Your instructions: Needed from the data below: all lines that contain the word "compose".

+++

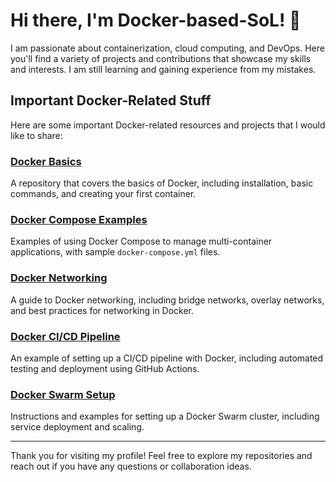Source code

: # Hi there, I'm Docker-based-SoL! 👋

I am passionate about containerization, cloud computing, and DevOps. Here you'll find a variety of projects and contributions that showcase my skills and interests. I am still learning and gaining experience from my mistakes.

## Important Docker-Related Stuff

Here are some important Docker-related resources and projects that I would like to share:

### [Docker Basics]([https://github.com/Docker-based-SoL/docker-basics](https://github.com/Docker-based-SoL/Docker-based-SoL))
A repository that covers the basics of Docker, including installation, basic commands, and creating your first container.

### [Docker Compose Examples](https://github.com/Docker-based-SoL/docker-compose-examples)
Examples of using Docker Compose to manage multi-container applications, with sample `docker-compose.yml` files.

### [Docker Networking](https://github.com/Docker-based-SoL/docker-networking)
A guide to Docker networking, including bridge networks, overlay networks, and best practices for networking in Docker.

### [Docker CI/CD Pipeline](https://github.com/Docker-based-SoL/docker-cicd-pipeline)
An example of setting up a CI/CD pipeline with Docker, including automated testing and deployment using GitHub Actions.

### [Docker Swarm Setup](https://github.com/Docker-based-SoL/docker-swarm-setup)
Instructions and examples for setting up a Docker Swarm cluster, including service deployment and scaling.

---

Thank you for visiting my profile! Feel free to explore my repositories and reach out if you have any questions or collaboration ideas.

+++

Result of the task:
### [Docker Compose Examples](https://github.com/Docker-based-SoL/docker-compose-examples)
Examples of using Docker Compose to manage multi-container applications, with sample `docker-compose.yml` files.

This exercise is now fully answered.